Teaching an online course: embedding digital copyright

Isle of Wight sunriseI’ve had a busy few weeks with my regular job, various Information Literacy Group tasks, copyright-related projects, and no less than three external events: APT in Greenwich, the CILIP Conference in Liverpool and a UnionLearn meeting where I spoke about IL. On top of this I have spent the last 6 weeks running an online course, Teaching in a Digital Age (TIDA). I followed the 23 Things for Libraries courses that ran several years ago at Cambridge and at Oxford. I wanted to launch one at that time at LSE for teaching staff, and so to get the opportunity to do this for my International Programmes secondment has been fascinating, a lot of fun and a real learning experience for me. I have over 20 students on the course from India, Malta, Malaysia and the UK. Every Monday and Friday I’ve been scheduling the new blog posts to go live and sending emails to gently encourage students to stay engaged. The most difficult part of the course, aside from the rather fast pace, has been keeping up with the students’ blogs! I wondered if they would take to blogging, but the vast majority really seem to have got stuck in! You can see all the students listed on the TIDA blogroll.

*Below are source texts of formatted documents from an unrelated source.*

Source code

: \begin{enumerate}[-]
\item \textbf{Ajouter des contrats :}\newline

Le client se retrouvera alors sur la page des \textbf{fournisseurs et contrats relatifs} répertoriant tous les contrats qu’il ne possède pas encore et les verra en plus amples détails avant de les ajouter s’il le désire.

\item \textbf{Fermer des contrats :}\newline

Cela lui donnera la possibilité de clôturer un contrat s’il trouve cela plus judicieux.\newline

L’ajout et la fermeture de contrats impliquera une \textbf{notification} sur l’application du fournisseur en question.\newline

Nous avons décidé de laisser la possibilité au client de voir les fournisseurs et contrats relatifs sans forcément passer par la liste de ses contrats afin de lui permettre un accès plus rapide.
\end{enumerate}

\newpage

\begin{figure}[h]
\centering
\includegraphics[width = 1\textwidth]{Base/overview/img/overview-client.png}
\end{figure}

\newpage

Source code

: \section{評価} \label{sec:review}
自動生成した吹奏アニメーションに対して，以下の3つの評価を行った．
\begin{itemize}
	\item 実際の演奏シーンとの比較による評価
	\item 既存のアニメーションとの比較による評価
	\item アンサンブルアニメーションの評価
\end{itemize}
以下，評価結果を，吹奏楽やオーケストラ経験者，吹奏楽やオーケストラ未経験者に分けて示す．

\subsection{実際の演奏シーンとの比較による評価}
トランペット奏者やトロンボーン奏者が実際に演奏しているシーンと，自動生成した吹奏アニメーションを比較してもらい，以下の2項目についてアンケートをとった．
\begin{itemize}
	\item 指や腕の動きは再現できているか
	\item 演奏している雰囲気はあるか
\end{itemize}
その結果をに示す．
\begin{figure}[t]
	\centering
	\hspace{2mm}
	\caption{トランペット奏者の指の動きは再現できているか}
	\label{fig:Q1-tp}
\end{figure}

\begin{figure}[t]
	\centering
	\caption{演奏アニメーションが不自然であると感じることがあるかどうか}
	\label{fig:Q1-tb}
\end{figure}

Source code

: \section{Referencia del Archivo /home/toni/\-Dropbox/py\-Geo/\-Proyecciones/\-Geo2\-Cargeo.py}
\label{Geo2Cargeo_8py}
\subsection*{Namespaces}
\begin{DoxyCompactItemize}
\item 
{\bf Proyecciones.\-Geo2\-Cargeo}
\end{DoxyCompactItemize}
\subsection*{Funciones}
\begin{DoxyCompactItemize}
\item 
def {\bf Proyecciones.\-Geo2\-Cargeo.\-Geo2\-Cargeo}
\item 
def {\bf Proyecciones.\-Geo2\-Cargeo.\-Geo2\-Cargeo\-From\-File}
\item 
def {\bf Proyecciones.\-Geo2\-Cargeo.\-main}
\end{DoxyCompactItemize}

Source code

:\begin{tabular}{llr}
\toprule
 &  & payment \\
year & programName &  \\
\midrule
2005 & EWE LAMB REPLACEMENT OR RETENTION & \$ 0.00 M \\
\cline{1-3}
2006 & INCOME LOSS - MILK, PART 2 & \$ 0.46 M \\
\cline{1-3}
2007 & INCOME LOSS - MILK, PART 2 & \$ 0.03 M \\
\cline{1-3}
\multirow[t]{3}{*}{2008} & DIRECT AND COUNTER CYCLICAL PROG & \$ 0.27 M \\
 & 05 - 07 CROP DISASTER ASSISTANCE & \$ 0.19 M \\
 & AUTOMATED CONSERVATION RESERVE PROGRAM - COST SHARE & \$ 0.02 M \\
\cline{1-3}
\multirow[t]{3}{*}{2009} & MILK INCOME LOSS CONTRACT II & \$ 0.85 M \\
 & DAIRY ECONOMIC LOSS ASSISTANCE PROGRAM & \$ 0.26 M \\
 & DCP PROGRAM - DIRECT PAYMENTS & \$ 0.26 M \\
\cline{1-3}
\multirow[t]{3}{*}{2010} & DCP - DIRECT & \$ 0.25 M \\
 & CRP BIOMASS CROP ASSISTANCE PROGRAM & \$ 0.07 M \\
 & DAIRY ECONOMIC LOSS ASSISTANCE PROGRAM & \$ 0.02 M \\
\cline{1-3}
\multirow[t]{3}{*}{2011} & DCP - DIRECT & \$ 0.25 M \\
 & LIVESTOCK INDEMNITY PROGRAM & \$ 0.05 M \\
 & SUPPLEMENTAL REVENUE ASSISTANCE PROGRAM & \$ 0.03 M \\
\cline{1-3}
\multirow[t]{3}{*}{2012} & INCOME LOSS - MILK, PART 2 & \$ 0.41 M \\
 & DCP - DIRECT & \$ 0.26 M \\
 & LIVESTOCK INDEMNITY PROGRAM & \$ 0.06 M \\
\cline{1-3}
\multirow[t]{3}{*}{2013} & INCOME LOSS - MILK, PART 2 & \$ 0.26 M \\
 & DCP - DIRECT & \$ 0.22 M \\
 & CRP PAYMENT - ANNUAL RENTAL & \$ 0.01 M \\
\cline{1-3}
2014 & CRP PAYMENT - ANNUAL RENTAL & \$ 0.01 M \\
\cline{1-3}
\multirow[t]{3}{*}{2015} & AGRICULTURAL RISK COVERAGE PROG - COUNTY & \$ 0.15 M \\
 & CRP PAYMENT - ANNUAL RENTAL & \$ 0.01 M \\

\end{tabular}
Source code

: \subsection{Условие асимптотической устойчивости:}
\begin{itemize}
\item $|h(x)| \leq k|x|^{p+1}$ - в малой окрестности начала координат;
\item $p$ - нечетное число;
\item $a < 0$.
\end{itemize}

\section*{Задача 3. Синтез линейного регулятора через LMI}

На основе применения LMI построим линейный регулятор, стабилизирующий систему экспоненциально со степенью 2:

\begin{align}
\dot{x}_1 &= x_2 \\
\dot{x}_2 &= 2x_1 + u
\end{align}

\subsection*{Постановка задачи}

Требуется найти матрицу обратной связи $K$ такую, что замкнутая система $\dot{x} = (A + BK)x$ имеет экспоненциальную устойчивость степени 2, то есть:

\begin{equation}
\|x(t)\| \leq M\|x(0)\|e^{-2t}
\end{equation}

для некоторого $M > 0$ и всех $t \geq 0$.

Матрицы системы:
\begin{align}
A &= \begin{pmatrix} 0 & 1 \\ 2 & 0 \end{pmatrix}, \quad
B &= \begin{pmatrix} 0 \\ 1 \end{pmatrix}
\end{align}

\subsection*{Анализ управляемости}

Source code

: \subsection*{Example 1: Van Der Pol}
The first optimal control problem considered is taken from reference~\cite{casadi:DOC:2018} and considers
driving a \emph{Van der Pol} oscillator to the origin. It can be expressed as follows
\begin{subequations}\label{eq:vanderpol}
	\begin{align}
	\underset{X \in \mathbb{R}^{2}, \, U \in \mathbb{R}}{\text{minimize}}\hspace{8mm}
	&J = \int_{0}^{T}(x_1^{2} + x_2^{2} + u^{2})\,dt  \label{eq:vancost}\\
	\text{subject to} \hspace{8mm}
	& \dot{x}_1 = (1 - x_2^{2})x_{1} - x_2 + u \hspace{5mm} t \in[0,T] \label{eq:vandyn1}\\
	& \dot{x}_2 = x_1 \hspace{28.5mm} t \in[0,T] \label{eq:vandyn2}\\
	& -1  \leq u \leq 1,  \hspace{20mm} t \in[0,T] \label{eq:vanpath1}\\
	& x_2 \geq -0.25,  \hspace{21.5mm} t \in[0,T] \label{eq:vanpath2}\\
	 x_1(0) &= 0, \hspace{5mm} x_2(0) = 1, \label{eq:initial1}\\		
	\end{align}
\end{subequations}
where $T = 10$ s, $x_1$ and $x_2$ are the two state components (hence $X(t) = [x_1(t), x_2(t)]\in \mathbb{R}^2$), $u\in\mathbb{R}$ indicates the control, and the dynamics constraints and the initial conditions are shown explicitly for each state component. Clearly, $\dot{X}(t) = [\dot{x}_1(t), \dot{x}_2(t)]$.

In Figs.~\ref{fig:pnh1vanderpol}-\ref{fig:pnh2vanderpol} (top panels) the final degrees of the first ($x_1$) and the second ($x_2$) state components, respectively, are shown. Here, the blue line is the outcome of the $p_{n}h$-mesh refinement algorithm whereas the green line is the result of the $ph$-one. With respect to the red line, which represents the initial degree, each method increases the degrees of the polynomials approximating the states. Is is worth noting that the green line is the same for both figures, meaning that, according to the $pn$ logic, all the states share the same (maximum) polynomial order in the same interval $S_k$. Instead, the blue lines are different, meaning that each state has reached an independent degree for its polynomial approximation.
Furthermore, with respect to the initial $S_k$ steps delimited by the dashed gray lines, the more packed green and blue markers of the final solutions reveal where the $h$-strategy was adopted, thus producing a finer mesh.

I have to say, the week I was most excited about was teaching them about Creative Commons and finding open educational resources, and to many of the teachers it seems to have been a real eye opener. And what a great way to demonstrate that understanding about copyright and licenses is a fundamental part of being a digital teacher. I’ve collected together some of the posts from the teachers on this topic below, as I think reading their reflections say a lot about how to teach copyright to academics – make it relevant, timely and straightforward, but most of all embed it in the course!

The course continues for another week – this week’s topic is managing information and getting organised exploring tools such as Dropbox, Evernote, Zotero and the concept of tagging.